(Given entries begins)
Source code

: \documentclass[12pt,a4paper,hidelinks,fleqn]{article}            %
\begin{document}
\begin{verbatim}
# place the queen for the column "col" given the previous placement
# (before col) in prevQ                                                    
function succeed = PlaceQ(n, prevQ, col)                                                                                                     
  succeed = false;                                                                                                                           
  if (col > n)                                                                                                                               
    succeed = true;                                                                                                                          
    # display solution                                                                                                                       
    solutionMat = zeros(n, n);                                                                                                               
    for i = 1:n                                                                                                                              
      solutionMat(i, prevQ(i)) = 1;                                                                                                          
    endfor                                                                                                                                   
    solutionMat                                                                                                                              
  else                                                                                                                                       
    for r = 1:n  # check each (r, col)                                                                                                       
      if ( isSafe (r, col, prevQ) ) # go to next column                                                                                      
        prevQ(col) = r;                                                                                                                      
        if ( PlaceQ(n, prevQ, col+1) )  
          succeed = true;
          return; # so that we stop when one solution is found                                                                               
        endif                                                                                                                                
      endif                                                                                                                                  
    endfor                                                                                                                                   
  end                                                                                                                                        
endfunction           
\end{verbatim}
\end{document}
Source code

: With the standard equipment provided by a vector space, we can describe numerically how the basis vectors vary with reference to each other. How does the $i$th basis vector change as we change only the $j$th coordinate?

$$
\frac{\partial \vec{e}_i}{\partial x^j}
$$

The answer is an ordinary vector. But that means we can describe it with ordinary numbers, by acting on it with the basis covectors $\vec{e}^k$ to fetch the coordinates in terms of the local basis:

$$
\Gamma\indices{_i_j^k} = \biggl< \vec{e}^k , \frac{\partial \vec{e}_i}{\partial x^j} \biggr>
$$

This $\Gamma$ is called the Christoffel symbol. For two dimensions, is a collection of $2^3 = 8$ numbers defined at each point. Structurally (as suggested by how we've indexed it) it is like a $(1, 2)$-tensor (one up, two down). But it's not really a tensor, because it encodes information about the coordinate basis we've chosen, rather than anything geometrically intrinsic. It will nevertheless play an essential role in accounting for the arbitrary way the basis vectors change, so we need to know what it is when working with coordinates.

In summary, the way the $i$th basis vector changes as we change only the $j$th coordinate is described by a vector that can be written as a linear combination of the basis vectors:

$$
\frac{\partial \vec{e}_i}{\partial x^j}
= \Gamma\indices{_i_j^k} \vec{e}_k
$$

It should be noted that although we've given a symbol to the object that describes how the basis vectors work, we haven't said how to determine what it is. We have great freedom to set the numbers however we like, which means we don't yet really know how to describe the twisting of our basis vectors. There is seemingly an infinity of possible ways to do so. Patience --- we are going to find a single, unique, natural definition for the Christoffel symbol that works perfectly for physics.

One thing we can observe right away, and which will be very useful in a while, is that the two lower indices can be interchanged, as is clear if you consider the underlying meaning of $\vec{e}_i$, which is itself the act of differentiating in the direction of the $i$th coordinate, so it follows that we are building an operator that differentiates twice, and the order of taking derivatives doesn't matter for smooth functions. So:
(Given entries ends)
● **About this exercise**
Transcribe every line of the records, keeping each one exact.

● **Task answer**
Source code

: \documentclass[12pt,a4paper,hidelinks,fleqn]{article}            %
\begin{document}
\begin{verbatim}
# place the queen for the column "col" given the previous placement
# (before col) in prevQ                                                    
function succeed = PlaceQ(n, prevQ, col)                                                                                                     
  succeed = false;                                                                                                                           
  if (col > n)                                                                                                                               
    succeed = true;                                                                                                                          
    # display solution                                                                                                                       
    solutionMat = zeros(n, n);                                                                                                               
    for i = 1:n                                                                                                                              
      solutionMat(i, prevQ(i)) = 1;                                                                                                          
    endfor                                                                                                                                   
    solutionMat                                                                                                                              
  else                                                                                                                                       
    for r = 1:n  # check each (r, col)                                                                                                       
      if ( isSafe (r, col, prevQ) ) # go to next column                                                                                      
        prevQ(col) = r;                                                                                                                      
        if ( PlaceQ(n, prevQ, col+1) )  
          succeed = true;
          return; # so that we stop when one solution is found                                                                               
        endif                                                                                                                                
      endif                                                                                                                                  
    endfor                                                                                                                                   
  end                                                                                                                                        
endfunction           
\end{verbatim}
\end{document}
Source code

: With the standard equipment provided by a vector space, we can describe numerically how the basis vectors vary with reference to each other. How does the $i$th basis vector change as we change only the $j$th coordinate?

$$
\frac{\partial \vec{e}_i}{\partial x^j}
$$

The answer is an ordinary vector. But that means we can describe it with ordinary numbers, by acting on it with the basis covectors $\vec{e}^k$ to fetch the coordinates in terms of the local basis:

$$
\Gamma\indices{_i_j^k} = \biggl< \vec{e}^k , \frac{\partial \vec{e}_i}{\partial x^j} \biggr>
$$

This $\Gamma$ is called the Christoffel symbol. For two dimensions, is a collection of $2^3 = 8$ numbers defined at each point. Structurally (as suggested by how we've indexed it) it is like a $(1, 2)$-tensor (one up, two down). But it's not really a tensor, because it encodes information about the coordinate basis we've chosen, rather than anything geometrically intrinsic. It will nevertheless play an essential role in accounting for the arbitrary way the basis vectors change, so we need to know what it is when working with coordinates.

In summary, the way the $i$th basis vector changes as we change only the $j$th coordinate is described by a vector that can be written as a linear combination of the basis vectors:

$$
\frac{\partial \vec{e}_i}{\partial x^j}
= \Gamma\indices{_i_j^k} \vec{e}_k
$$

It should be noted that although we've given a symbol to the object that describes how the basis vectors work, we haven't said how to determine what it is. We have great freedom to set the numbers however we like, which means we don't yet really know how to describe the twisting of our basis vectors. There is seemingly an infinity of possible ways to do so. Patience --- we are going to find a single, unique, natural definition for the Christoffel symbol that works perfectly for physics.

One thing we can observe right away, and which will be very useful in a while, is that the two lower indices can be interchanged, as is clear if you consider the underlying meaning of $\vec{e}_i$, which is itself the act of differentiating in the direction of the $i$th coordinate, so it follows that we are building an operator that differentiates twice, and the order of taking derivatives doesn't matter for smooth functions. So:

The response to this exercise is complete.